Langkah yang ditempuh para pebisnis, dalam melancarkan usahanya, beranekaragam. Ada yang realistis, ada pula yang tidak realistis. Orang yang realistis menempuh cara perbaikan manajemen, mengikuti training leadhership, memperketat peraturan perusahaan, memperluas jaringan marketing, dan meningkatkan kepercayaan serta kepuasan pelanggan. Sementara, orang yang menempuh cara yang tidak realistis menggunakan jasa dukun, meyakini hoki, neptu lahir [1], atau pergi ke kuburan keramat.
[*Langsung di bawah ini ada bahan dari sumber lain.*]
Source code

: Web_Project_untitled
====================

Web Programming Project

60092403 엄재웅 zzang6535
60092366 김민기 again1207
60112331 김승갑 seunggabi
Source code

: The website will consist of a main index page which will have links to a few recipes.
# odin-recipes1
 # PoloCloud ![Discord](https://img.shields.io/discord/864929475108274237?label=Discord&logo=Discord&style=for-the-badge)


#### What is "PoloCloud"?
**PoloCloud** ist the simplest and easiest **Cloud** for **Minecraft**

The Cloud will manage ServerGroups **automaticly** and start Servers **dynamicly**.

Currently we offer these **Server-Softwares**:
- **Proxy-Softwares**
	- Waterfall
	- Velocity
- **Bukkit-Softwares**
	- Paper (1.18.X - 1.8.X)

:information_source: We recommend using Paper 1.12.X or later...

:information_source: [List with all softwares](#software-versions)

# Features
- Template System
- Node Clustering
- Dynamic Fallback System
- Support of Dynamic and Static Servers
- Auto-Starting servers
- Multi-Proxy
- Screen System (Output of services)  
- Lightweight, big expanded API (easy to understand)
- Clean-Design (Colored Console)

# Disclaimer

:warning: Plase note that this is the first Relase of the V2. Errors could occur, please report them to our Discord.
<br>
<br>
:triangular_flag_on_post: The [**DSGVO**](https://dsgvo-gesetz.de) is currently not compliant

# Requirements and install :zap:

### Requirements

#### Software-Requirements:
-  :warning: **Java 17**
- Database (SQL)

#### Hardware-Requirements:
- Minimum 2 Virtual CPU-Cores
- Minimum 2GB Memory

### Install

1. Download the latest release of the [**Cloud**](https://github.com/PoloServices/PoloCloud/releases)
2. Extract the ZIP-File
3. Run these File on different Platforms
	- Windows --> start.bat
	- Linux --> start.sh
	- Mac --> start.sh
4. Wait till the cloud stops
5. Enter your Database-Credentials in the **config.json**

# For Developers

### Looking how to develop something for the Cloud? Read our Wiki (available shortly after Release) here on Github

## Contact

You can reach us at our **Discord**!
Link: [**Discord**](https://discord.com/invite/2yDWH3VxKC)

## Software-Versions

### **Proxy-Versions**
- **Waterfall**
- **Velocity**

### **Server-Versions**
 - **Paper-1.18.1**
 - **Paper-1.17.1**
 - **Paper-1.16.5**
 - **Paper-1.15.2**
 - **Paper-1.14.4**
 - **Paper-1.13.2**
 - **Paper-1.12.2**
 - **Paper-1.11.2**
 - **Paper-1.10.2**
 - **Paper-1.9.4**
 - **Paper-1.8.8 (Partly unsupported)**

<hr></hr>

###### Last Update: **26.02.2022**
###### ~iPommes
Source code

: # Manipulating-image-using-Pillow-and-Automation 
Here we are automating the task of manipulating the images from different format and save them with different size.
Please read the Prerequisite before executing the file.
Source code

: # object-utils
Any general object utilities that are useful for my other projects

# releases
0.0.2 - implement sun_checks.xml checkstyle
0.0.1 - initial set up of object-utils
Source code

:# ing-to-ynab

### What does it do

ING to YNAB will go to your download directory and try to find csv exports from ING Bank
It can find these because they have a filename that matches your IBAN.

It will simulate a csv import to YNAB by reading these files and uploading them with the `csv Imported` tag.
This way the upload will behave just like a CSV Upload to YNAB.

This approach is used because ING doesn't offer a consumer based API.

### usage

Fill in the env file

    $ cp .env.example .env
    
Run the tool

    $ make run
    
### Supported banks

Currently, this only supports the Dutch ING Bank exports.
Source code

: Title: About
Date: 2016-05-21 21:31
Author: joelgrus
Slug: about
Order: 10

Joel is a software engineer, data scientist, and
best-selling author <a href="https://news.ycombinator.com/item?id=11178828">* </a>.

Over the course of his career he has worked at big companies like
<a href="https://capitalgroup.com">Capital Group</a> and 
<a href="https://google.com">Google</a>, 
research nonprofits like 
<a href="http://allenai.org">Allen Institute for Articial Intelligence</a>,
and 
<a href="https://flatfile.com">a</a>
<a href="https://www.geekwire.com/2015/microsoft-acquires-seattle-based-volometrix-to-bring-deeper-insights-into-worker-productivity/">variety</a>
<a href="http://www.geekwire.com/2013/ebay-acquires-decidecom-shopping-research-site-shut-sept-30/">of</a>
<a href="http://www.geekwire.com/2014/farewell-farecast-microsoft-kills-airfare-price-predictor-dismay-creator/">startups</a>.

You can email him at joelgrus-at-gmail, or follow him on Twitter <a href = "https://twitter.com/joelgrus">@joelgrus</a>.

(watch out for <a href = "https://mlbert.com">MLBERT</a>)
Banyak kita saksikan para pebisnis, bila menghadapi kepanikan bisnis, yang berlomba-lomba mendatangi paranormal atau dukun, untuk mengetahui hal-hal gaib yang bisa membantu membangkitkan kembali bisnisnya atau bisa mencarikan bentuk bisnis yang membawa hoki. Yang lebih aneh lagi, mereka mendatangi kuburan para wali dan tempat keramat untuk melancarkan rezekinya, memudahkan lobi bisnis, membantu kenaikan pangkat, dan mengairi ladang yang kering. Mereka berkeyakinan bahwa tempat keramat memiliki kekuatan gaib yang berkaitan dengan masalah rezeki atau lainnya.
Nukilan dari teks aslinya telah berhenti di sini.